## EXERCISE REQUIREMENTS
In the material below, the lines from the one containing "Como dito anteriormente, o" through the one containing "Entretanto, adicionamos o" are to be given again exactly, ends included, and no others.

## RECORDS TO PROCESS

________

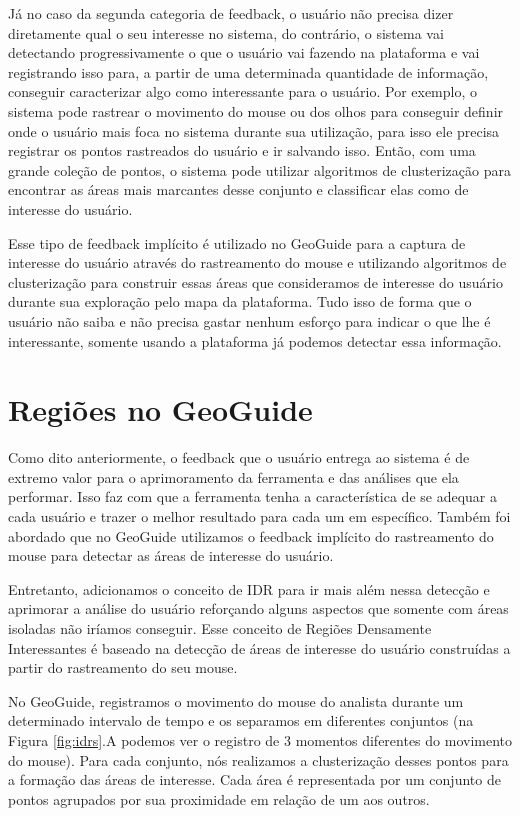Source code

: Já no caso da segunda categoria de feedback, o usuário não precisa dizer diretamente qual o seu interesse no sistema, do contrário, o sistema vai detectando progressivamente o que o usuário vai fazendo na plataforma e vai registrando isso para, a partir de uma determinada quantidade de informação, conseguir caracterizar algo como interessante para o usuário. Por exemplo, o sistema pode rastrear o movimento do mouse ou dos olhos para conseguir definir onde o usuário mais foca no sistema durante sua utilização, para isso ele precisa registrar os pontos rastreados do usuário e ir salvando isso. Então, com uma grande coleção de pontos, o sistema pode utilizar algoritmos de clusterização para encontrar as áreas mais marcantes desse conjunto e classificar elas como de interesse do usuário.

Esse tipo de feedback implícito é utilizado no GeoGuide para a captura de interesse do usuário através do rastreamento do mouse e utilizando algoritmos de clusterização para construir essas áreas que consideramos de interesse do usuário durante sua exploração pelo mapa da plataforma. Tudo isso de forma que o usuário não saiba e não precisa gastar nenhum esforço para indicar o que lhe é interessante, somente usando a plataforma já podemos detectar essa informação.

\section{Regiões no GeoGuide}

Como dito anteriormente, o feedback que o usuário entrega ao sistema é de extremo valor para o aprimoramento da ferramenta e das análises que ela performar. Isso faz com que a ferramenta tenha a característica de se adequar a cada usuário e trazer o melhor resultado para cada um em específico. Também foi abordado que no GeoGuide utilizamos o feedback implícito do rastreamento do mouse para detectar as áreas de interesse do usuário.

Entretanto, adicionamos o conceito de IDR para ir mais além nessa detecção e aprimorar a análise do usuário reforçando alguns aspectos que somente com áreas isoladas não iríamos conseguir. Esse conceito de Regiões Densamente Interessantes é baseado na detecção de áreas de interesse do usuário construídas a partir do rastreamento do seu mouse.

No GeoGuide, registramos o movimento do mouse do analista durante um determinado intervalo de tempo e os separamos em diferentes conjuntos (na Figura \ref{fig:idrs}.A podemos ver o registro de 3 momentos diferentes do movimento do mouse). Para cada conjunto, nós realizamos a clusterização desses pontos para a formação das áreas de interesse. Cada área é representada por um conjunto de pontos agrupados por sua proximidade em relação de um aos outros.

________

## SOLUTION
Como dito anteriormente, o feedback que o usuário entrega ao sistema é de extremo valor para o aprimoramento da ferramenta e das análises que ela performar. Isso faz com que a ferramenta tenha a característica de se adequar a cada usuário e trazer o melhor resultado para cada um em específico. Também foi abordado que no GeoGuide utilizamos o feedback implícito do rastreamento do mouse para detectar as áreas de interesse do usuário.

Entretanto, adicionamos o conceito de IDR para ir mais além nessa detecção e aprimorar a análise do usuário reforçando alguns aspectos que somente com áreas isoladas não iríamos conseguir. Esse conceito de Regiões Densamente Interessantes é baseado na detecção de áreas de interesse do usuário construídas a partir do rastreamento do seu mouse.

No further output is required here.